Though he was acquitted, seven Republicans voted to convict him, making it easily the largest number of senators to ever find a president of their own party guilty of an impeachment charge. "The former president tried to overturn the results of a legitimate election-and provoked an assault on our own government-and well over half of the Senate Republican conference chose to condone it!" he said on the Senate floor. Republican Sens. Richard Burr of North Carolina, Susan Collins of Maine, Lisa Murkowski of Alaska, Mitt Romney of Utah, Ben Sasse of Nebraska and Pat Toomey of Pennsylvania joined in voting that Trump was guilty of inciting the insurrection at the US Capitol on January 6.
Democratic Senate Majority Leader Chuck Schumer said, "This was the most egregious violation of the Presidential oath of office and a textbook example, a classic example of an impeachable offence, worthy of the constitution's most severe remedy in response to the incontrovertible fact of Donald Trump's guilt".
"There is no question, none, that President Trump is practically and morally responsible for promoting the event of that day", he said. Five people died in the chaos.

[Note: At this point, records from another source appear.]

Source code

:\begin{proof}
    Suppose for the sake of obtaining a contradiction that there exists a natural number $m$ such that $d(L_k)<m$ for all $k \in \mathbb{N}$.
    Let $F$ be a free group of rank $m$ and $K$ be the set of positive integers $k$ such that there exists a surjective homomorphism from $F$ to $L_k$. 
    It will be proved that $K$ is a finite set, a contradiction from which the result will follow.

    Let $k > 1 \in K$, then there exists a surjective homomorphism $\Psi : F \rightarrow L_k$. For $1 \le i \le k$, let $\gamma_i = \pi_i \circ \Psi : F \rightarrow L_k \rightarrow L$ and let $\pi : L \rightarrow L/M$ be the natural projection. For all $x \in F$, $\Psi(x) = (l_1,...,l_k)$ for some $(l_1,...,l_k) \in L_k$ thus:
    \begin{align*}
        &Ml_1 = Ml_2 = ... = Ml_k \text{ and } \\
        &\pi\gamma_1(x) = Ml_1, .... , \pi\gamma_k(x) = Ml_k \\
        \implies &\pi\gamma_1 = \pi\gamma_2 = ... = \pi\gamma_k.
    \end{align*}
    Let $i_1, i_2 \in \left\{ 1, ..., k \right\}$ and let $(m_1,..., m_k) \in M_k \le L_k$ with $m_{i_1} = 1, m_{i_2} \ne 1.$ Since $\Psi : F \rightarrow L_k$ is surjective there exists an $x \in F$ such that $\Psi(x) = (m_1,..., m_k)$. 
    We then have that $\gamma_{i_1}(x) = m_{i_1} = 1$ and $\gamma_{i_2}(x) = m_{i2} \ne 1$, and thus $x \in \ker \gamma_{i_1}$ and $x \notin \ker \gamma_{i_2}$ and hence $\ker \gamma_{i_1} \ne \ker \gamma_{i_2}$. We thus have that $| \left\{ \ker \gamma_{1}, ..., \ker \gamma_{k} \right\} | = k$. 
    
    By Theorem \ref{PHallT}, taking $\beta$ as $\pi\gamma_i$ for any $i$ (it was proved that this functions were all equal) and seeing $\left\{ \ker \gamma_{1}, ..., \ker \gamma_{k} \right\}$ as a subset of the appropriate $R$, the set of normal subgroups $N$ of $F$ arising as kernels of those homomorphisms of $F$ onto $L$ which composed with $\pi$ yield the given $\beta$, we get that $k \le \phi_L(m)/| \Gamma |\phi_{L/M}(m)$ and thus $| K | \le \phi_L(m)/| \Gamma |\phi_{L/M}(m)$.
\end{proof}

It was a stunningly bitter castigation of Trump by McConnell, who could have used much of the same speech had he instead chose to convict Trump.
Even before the November election, Trump repeatedly claimed that if he lost it would be due to fraud by Democrats, a false accusation that he continued to assert until leaving office.
He said Trump used the presidency to "inflame" the rioters rather than urging them to stand down.
He said there was no evidence that Trump incited an "armed insurrection" to "overthrow the US government" and to think that Trump would have wanted that is "absurd".
Senate Minority Leader Mitch McConnell, a former ally of Trump who has blamed him for the insurrection, also warned Saturday the ex-president could be prosecuted in the future. "That's when, according to McCarthy, the president said: 'Well, Kevin, I guess these people are more upset about the election than you are'".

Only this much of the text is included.